DIRECTIONS: The expected result is the full set of records, copied precisely, with images dropped.

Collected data
--------------------------------------------------

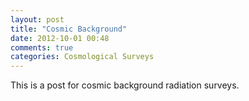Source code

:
 ```yaml
---
layout: post
title: "Cosmic Background"
date: 2012-10-01 00:48
comments: true
categories: Cosmological Surveys
---
```



This is a post for cosmic background radiation surveys.

<!-- more -->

--------------------------------------------------

RESULT OF THE TASK:
Source code

:
 ```yaml
---
layout: post
title: "Cosmic Background"
date: 2012-10-01 00:48
comments: true
categories: Cosmological Surveys
---
```



This is a post for cosmic background radiation surveys.

<!-- more -->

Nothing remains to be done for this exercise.